Every entry has to be output exactly, with none skipped.

MATERIAL FOR THIS EXERCISE Block Start

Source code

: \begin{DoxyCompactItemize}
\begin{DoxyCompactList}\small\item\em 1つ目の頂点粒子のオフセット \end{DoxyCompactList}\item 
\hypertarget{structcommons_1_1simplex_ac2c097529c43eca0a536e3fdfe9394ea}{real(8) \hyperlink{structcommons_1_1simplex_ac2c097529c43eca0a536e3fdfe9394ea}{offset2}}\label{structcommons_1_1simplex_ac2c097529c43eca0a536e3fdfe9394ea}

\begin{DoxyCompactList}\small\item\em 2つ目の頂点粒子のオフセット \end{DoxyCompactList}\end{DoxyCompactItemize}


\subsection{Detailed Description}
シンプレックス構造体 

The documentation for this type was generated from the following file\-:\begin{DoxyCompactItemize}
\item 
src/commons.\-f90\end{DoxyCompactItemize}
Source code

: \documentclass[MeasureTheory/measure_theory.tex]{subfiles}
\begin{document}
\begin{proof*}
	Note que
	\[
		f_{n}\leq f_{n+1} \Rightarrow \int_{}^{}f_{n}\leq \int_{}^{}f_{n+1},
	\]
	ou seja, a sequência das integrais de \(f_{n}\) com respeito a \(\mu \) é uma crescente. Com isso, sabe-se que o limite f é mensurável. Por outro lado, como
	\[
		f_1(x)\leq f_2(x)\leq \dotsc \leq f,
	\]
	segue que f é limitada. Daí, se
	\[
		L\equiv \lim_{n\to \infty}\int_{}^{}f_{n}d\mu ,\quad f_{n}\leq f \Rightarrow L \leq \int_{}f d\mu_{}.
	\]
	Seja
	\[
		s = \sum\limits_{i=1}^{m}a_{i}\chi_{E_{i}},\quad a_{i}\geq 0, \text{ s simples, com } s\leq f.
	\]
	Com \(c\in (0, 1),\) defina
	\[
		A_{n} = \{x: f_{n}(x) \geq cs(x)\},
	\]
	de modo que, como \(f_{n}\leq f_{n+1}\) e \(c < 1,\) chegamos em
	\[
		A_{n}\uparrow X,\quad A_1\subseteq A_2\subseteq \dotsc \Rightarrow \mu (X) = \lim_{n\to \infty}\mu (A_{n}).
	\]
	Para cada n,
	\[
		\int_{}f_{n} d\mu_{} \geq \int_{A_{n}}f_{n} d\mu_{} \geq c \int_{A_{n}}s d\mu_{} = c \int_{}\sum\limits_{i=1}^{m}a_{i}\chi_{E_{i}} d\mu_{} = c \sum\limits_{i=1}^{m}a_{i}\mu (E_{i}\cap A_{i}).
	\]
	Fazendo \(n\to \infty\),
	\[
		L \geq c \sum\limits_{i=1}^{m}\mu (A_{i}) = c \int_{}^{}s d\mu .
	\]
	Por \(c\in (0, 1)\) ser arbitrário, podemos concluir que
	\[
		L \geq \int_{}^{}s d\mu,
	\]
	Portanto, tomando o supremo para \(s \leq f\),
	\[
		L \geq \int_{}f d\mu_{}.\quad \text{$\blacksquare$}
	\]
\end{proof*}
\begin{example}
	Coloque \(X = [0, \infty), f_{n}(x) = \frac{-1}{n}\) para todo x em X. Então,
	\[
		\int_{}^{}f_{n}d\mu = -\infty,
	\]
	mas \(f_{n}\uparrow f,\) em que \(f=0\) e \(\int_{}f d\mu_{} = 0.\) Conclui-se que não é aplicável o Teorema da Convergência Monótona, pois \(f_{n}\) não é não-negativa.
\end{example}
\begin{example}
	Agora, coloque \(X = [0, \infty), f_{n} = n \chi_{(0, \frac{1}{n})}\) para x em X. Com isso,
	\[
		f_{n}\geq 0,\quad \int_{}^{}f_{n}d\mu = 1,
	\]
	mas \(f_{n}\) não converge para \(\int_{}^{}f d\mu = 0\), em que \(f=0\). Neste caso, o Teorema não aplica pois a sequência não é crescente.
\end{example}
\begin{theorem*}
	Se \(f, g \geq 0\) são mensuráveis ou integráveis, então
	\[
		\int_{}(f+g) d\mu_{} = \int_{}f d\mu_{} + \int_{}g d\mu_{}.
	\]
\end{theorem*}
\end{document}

MATERIAL FOR THIS EXERCISE Block End

**EXERCISE RESULT**
Source code

: \begin{DoxyCompactItemize}
\begin{DoxyCompactList}\small\item\em 1つ目の頂点粒子のオフセット \end{DoxyCompactList}\item 
\hypertarget{structcommons_1_1simplex_ac2c097529c43eca0a536e3fdfe9394ea}{real(8) \hyperlink{structcommons_1_1simplex_ac2c097529c43eca0a536e3fdfe9394ea}{offset2}}\label{structcommons_1_1simplex_ac2c097529c43eca0a536e3fdfe9394ea}

\begin{DoxyCompactList}\small\item\em 2つ目の頂点粒子のオフセット \end{DoxyCompactList}\end{DoxyCompactItemize}


\subsection{Detailed Description}
シンプレックス構造体 

The documentation for this type was generated from the following file\-:\begin{DoxyCompactItemize}
\item 
src/commons.\-f90\end{DoxyCompactItemize}
Source code

: \documentclass[MeasureTheory/measure_theory.tex]{subfiles}
\begin{document}
\begin{proof*}
	Note que
	\[
		f_{n}\leq f_{n+1} \Rightarrow \int_{}^{}f_{n}\leq \int_{}^{}f_{n+1},
	\]
	ou seja, a sequência das integrais de \(f_{n}\) com respeito a \(\mu \) é uma crescente. Com isso, sabe-se que o limite f é mensurável. Por outro lado, como
	\[
		f_1(x)\leq f_2(x)\leq \dotsc \leq f,
	\]
	segue que f é limitada. Daí, se
	\[
		L\equiv \lim_{n\to \infty}\int_{}^{}f_{n}d\mu ,\quad f_{n}\leq f \Rightarrow L \leq \int_{}f d\mu_{}.
	\]
	Seja
	\[
		s = \sum\limits_{i=1}^{m}a_{i}\chi_{E_{i}},\quad a_{i}\geq 0, \text{ s simples, com } s\leq f.
	\]
	Com \(c\in (0, 1),\) defina
	\[
		A_{n} = \{x: f_{n}(x) \geq cs(x)\},
	\]
	de modo que, como \(f_{n}\leq f_{n+1}\) e \(c < 1,\) chegamos em
	\[
		A_{n}\uparrow X,\quad A_1\subseteq A_2\subseteq \dotsc \Rightarrow \mu (X) = \lim_{n\to \infty}\mu (A_{n}).
	\]
	Para cada n,
	\[
		\int_{}f_{n} d\mu_{} \geq \int_{A_{n}}f_{n} d\mu_{} \geq c \int_{A_{n}}s d\mu_{} = c \int_{}\sum\limits_{i=1}^{m}a_{i}\chi_{E_{i}} d\mu_{} = c \sum\limits_{i=1}^{m}a_{i}\mu (E_{i}\cap A_{i}).
	\]
	Fazendo \(n\to \infty\),
	\[
		L \geq c \sum\limits_{i=1}^{m}\mu (A_{i}) = c \int_{}^{}s d\mu .
	\]
	Por \(c\in (0, 1)\) ser arbitrário, podemos concluir que
	\[
		L \geq \int_{}^{}s d\mu,
	\]
	Portanto, tomando o supremo para \(s \leq f\),
	\[
		L \geq \int_{}f d\mu_{}.\quad \text{$\blacksquare$}
	\]
\end{proof*}
\begin{example}
	Coloque \(X = [0, \infty), f_{n}(x) = \frac{-1}{n}\) para todo x em X. Então,
	\[
		\int_{}^{}f_{n}d\mu = -\infty,
	\]
	mas \(f_{n}\uparrow f,\) em que \(f=0\) e \(\int_{}f d\mu_{} = 0.\) Conclui-se que não é aplicável o Teorema da Convergência Monótona, pois \(f_{n}\) não é não-negativa.
\end{example}
\begin{example}
	Agora, coloque \(X = [0, \infty), f_{n} = n \chi_{(0, \frac{1}{n})}\) para x em X. Com isso,
	\[
		f_{n}\geq 0,\quad \int_{}^{}f_{n}d\mu = 1,
	\]
	mas \(f_{n}\) não converge para \(\int_{}^{}f d\mu = 0\), em que \(f=0\). Neste caso, o Teorema não aplica pois a sequência não é crescente.
\end{example}
\begin{theorem*}
	Se \(f, g \geq 0\) são mensuráveis ou integráveis, então
	\[
		\int_{}(f+g) d\mu_{} = \int_{}f d\mu_{} + \int_{}g d\mu_{}.
	\]
\end{theorem*}
\end{document}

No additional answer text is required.